Figure: An increasing number of ordinary viewers are beginning to pay attention to the issue of the provenance of cultural relics.图:越来越多普通观众开始关注文物源流的问题
This piece follows a simple question: when looted antiquities circulate through museums, auctions, and private hands,
what does it take to “see” the network behind them? By speaking with journalist Jason Felch and tracing the logic of MOLA,
I treat metadata not as a technical footnote but as an investigative method—one that turns scattered restitution news into a readable map of trafficking.
“In the antiquities market, the middlemen are the most vulnerable link.”
Behind illicit antiquities is a vast network of looters spread across the world. Policing every archaeological site is nearly impossible, but stolen objects ultimately converge in a very small group—dealers and intermediaries—before entering the global art market. These middle layers connect the black market to wealthy buyers. Go after them, Felch argues, and you begin to expose the logistics of trafficking networks—and sometimes trace the chain further upstream into the world of collecting.
Felch notes that Greco-Roman antiquities are often treated as relics of a “dead” civilization.
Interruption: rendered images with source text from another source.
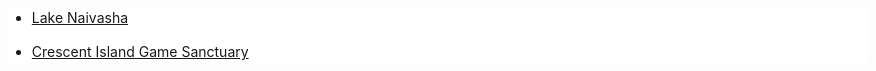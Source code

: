 - [Lake Naivasha][map_lake_naivasha]

    [map_lake_naivasha]: <https://goo.gl/maps/23hmHHVfyvUbSZLB6>

- [Crescent Island Game Sanctuary][map_crescent_island]

    [map_crescent_island]: <https://goo.gl/maps/f2Wg6Bvf2wvYBywbA>

    [photo_waiting_boat_to_crescent_island]: <https://lh3.googleusercontent.com/WSEVpP4K-DqRbeOlfUxP6UOTOcJZaKZyXU1skEya6SBUWZ0vHZJj-1DHUmKWGmZQLPeDBHDcSDATSeIn0YNmDgWyuwEZyDtn0O0optFNXL4FU_RissvZxanGuDLe9Bh2mLazlDTxFnl6K74IiT5n0jASvB8P0AOOOBeRrGy_E8Iqqma8x72auagkcyKhVxFCIvOLzvdePabWsxyflMyBKHEa54cAkn4YWOq6uvk2mAEEXsPzzIF3JLhGdM7mGuN1Q1zDMh6dHyD9Lm9vcuWKHp0CDiGgWvNYw_1ZLOjO8kriqqtQi-2X7elpVN8kMRIW2Mbr5ki4nqc-FD0BisMjpbMPAIbLRM_s1h8ycgy6-xByj3JPkCI5_is6R8EIbnrs0XKFsoNlEpCyAsDTwerdMZiRiJK2EgTq3x-Y0dtUFFQOYvtZyAjhXWF3ItWzny2NANzpdzSezF3ME3leBcvqdy2fjcXPD0t6WA3Pnm_foLf-QrDNT4q6KjfWA5VO_3u2LF5uffai5cdxZl8AT93BdDSQpUJYicw_6-01eJP-idnT_z_584PCJts5DTSpuKMAYOagitF4cDbgYq0SIJAadv8M4mcPjiAGZvQtHX2yNTvoM8T47hhFLepv59yiTXZGmlKGFRDReLqX41x6MhypwOIKfZ5aoftXplst4AukC60NOyZLcbGxMIFZVQHXCopvstP7YcDchwUg05uI1yMLKPSQOA=w512-no>

    [photo_boat_to_crescent_island]: <https://lh3.googleusercontent.com/86xtblzt6m3tGUp1bB1cJnHcbeY2loM2Z5JQBJgDvU5wlr8UuhJ1vkUDw54mi5BJlbxc_mtnSmI8_RKVRvtTH5Zgq3hWNrHm6qB0TRUNxLhMe_h1zNdfup1nnfHPbBrVC_z_rZx4sJFtT7aYrtS1T-GXKpsPEcBb5mAXAiK19uq8HXyYJnDUAIfBk-26xsqujX9Oq_TwArrnUxM8NyQKk4MLlviQtXZZPGxhYeksVsLDTlz-pj4hNFQzdz93_q7jDQ2M_EEkLGivxu7o_q1hgsXa2d5eNfS9CKT_KvM3n_RA9A1OdU6Ehn_9-nqaN19tKOOrQi79ANmuM6hMx6OSLNol5GGs01rl_EiU63erbwN6mU_UzaPPv5kUDZy-_MT0Ia5p1N1dC_wBuBX0DKnGM0ctnWsQ9whbbqIovc9mfQd1CbanY3jah3CtgQeuZZb0ri8UUx4MTWOdLHRn4lQIyTK6e0oQxnV2nG9QaegPGYydO2q8sQVPLsrxiteQPTdbOZqv0n-8h8clhXlD_LvPUfLB4gHIcCINFjSreEGWSquSALSHdGg2S_I0JPQE0madudSY8GpHoxyxKFAl2iThbX-CX4_mpMz3m4rMGbZbpSJgueWNuSTN7bcFkbsktzBOdr1EMoE37e4rD49PeXuk5SKfLgjHw5MzfWABFPb8iF4kj-SiytC0tYuQmMk5GvrmptiEcmFStSiH6_5hFZxehNX9wg=w512-no>

    [photo_hippo_naivasha]: <https://lh3.googleusercontent.com/ib9vUvA6gMscdzhy--e3Ex6GLXMECnaUMH_PjPbBoHnpAqCLLQKQIEt8RxHrQAFbE9WzJForhshQJGukAYau7pyg7XNKEqlOti4L4wFNkYDrktCOImlk8j7ngPWnIvvIfCI_mM0bVHE6lDalc4idvls98oLgqeMwouANiagKRjHgogiXlCUkAuew5dLRfGlsojecMIHbYtUNcHPxBx6H6H8oJ66M7-LOWtUs5KO9DtcCjlY_BHxeWc3efF1kP4fTladl8hTsJHisklTeWvMclGJDEgIWsamM-W-4Uwl-MOF7BMJ_jHlh9XdVEm0B3QQroQZHwKgx3-gA7r0eikN1g4wkcLByAs5Unk8zpXoUth6B2ad0gtvsA7-m_tbrhq-TdVhNfVk0S7wv6cAtPZ_8djxx1SET1AnoMHI1K63NOyPXtnRrPOhkYXaQhaVvf34VhymxwDyMC-i5YeMBrDoCNb8k5H3qANLg-puxx996HdrphikkPw3nRaSpUkXHPhJ3Msg7URIggCrFfvr5TlcjuA0gzg5QsdpKAsuGsSLBkzXPu9_18HN1AtVZO3BJMqjeINDNf4yqBVlN0dWjkPLkxwH4QZPE2uHR6wN5piizE1_7GNnejZtWkVzUMsrD0wLyt_XKc9ughEwMF8ctJTGLSAQ8wyX-PNKqNAKhHIYgA_jyVyvzoOQLyCP4Io5uDqTj5_Zk6P_xiZAVLazkrTwz4u9OZQ=w512-no>

    [photo_giraffe_at_crescent]: <https://lh3.googleusercontent.com/NK_GaZg4H7j5EgTxiKm2dEfMpf69RI-bulvvLSfR_NwZ9Zx2u6VLLLNvG-Da-a7iVIcRxprqlbVedrDID3YtC7Nik59N9-IQKUIX8JeRU4I4uN0uyALppU7DLK3LKMcJbtWZ75_Mr-TTlBFnMbje85B2NJs9K7Aq2qSDdFFkHHNefqT4e27ldi8hjBsAlfLxzWNY09gCl0TALxvQsOIqgZ-qBBSKVAOE4GrMxmIhFHk-feL4bkQPVtzPxkmk1jD6hMeIDceLNzKMK19DpJCf-ckWZl_vNIifnlp8cPvIbpi8Enf2XYPPXuWUxWShCCSR0XjmvJ73-S0lKirSiv-uTvLMqW_Hz6mEA4KcD0viGdVNYEpYurHxnj8S9kIx6NTr6XdoqFCTfB-lMG_lKjJ8VjVlXp7zWNQTCvA4qtxY0CfJXjxOF2nJWZl-fL0KwR3k22pKeFg-YyM5j5iQWXBcUSZ6_N27Ge0U2SoZxaqQCg4wWldfkyIrrH2RTYWJK93HyVCrmm0p3GIJMM1TDQoIXxcfSjJaZgwNJL88ogVoWoLKf3jc6T1S8pRoS6rLRdVLzhOCLj3gWnulQaIdAeU1Kd_s_MWgr7-FXrm_7tWi3GpuZcKwoyWXXvq-a4iwrK4MfdTwMyzHUnNPBvkI_CLA5EcMrL8D693aNpCVieBUX8c6YXzLKY4fF0hVl8_cQIvX1DPHxkQk1iyJe_GZWFz3jhstRQ=w512-no>

    [photo_zebra_at_crescent]: <https://lh3.googleusercontent.com/NPmS0MhZzKAFRXsU_h-v7RxWG_-LHh1cBOGuPrjRm5r1U5exW64yaQp54_phczdNDhcuKqynJTqnceo8qiPlFd6UTVsWKh44gTO1mwf3OKvjdpsFVvpdr4Ab9wADy2_Q5UEtqF83NOnIPFakN6XvgliVZdMlnLE0nw2zl26yVt5tEg6NhoUC_zJFGMlkus8ATKgOBITVJD68f6w9ReWiihHES8hf5EIaJ8b2wtBpPnm-RpeIUmzalboUDMRiWU3BTpb7u3_AfAcgAj6Y6RPDI4P_yxhIGUlcsaEgsaKVAvOQ4rYnetXJ-hPL7n0FZSRNp0hvwFlitoZxLg4vRstdrdFd1HGVrZkDFnsKYht-3vHfDg54IrLIbTSyABVTKJPqgb8_7XdnEc8YJZJEwh_Q_uw8W20yS5Klsi5RLV2UKRNj5GpFAn320hW0p9QkngnejIHiJrryQJyrtdWVWz9u4fYAXcmGfKk54JEKNVrfdBRBIGL8TTT1_JTlVWWcMH6qdc_vmW88M7yIxTccLOib36OFipyNzcEUYdy6u025zq8A5b1egIKYd_9Zim2Zkjp5bcP_iO6RuDUBlt0ODaWKMLg_vhrGvFGiNSjztWdyr-6krh-4cXx4pOXRzNf4oIpwzqOO2NPjZEIUsBkicmAAX0-_FpLY_H5l5OuXXgn25yK0ak5SgjF0vhfDlwjoAN8GNatO0w3tJkovQdek_ry97Gi7tw=w512-no>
In South and Southeast Asia, however, many stolen objects come from active religious sites.
“When a dancing Shiva is returned to a community that still worships it, it is not just art—it is a god, a living god. The emotional stakes are fundamentally different,” Felch says.
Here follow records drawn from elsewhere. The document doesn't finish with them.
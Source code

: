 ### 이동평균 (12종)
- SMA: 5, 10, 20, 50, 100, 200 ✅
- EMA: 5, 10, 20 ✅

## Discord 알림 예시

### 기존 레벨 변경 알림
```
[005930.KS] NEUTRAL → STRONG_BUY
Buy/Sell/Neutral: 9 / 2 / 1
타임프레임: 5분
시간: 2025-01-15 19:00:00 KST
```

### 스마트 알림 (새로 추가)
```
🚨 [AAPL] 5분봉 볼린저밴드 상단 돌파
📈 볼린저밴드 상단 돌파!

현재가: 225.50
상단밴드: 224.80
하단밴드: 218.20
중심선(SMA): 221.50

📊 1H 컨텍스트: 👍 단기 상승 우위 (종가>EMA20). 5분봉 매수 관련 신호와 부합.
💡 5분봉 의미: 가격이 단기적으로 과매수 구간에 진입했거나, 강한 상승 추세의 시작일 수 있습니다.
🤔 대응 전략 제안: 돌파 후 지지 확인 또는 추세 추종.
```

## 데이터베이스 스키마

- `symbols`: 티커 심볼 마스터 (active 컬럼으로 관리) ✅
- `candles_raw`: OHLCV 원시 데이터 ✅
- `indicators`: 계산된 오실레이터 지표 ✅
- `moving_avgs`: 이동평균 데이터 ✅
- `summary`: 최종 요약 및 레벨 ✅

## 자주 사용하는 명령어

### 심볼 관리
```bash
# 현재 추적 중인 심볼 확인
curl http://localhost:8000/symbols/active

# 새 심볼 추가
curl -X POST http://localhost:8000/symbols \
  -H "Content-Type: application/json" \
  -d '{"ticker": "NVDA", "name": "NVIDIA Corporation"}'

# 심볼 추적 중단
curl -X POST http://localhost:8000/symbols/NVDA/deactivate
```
That difference changes what looting means: the damage is not abstract. It disrupts living rituals and harms communities in the present tense.
节选三:MOLA 为什么要把零散故事变成数据集
Excerpt 3: Turning scattered stories into a dataset
Felch identifies a structural problem: despite the global scale of looting, even leading experts struggle to find reliable data to measure its severity, persistence, frequency, or economic value.
MOLA was created to fill that gap—an online database that documents restitution histories and preserves records that often vanish after an object is returned. By accumulating enough cases, the project aims to reveal the scale and patterns of the illicit market.
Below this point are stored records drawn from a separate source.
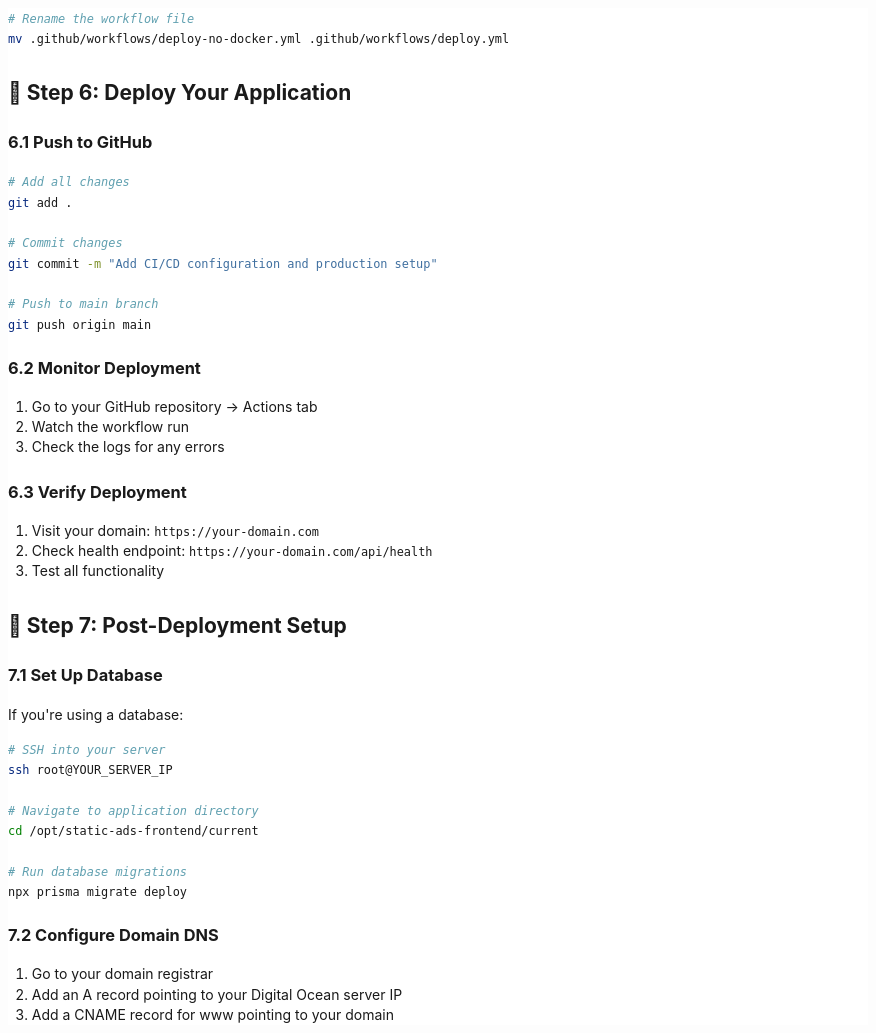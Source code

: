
 ```bash
# Rename the workflow file
mv .github/workflows/deploy-no-docker.yml .github/workflows/deploy.yml
```

## 🚀 Step 6: Deploy Your Application

### 6.1 Push to GitHub

```bash
# Add all changes
git add .

# Commit changes
git commit -m "Add CI/CD configuration and production setup"

# Push to main branch
git push origin main
```

### 6.2 Monitor Deployment

1. Go to your GitHub repository → Actions tab
2. Watch the workflow run
3. Check the logs for any errors

### 6.3 Verify Deployment

1. Visit your domain: `https://your-domain.com`
2. Check health endpoint: `https://your-domain.com/api/health`
3. Test all functionality

## 🔧 Step 7: Post-Deployment Setup

### 7.1 Set Up Database

If you're using a database:

```bash
# SSH into your server
ssh root@YOUR_SERVER_IP

# Navigate to application directory
cd /opt/static-ads-frontend/current

# Run database migrations
npx prisma migrate deploy
```

### 7.2 Configure Domain DNS

1. Go to your domain registrar
2. Add an A record pointing to your Digital Ocean server IP
3. Add a CNAME record for www pointing to your domain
MOLA operates through a rigorous peer-review workflow: volunteers submit cases online, a professional team verifies them, and every entry must be traceable to clear public sources—prioritizing transparency and credibility.
What this demonstrates
它能证明什么
Investigative framing: turning restitution headlines into a traceable trafficking chain (actors, routes, incentives).
调查型框架:把“归还新闻”写成可追溯的走私链条(角色/路径/利益)。
Interview-driven analysis: extracting methodology (metadata, peer review, evidence standards) from a founder conversation.
访谈提炼能力:从创始人叙述中提取方法论(元数据、同行评审、证据标准)。
Systems thinking: comparing regions (Mediterranean vs. South/Southeast Asia) and how “living sites” change ethical stakes.
系统比较:对照地中海与南亚/东南亚语境,解释“活的宗教场所”如何改变伦理重量。
Research synthesis: connecting museum policy shifts (post-Getty, 1970 standard) with ongoing market loopholes.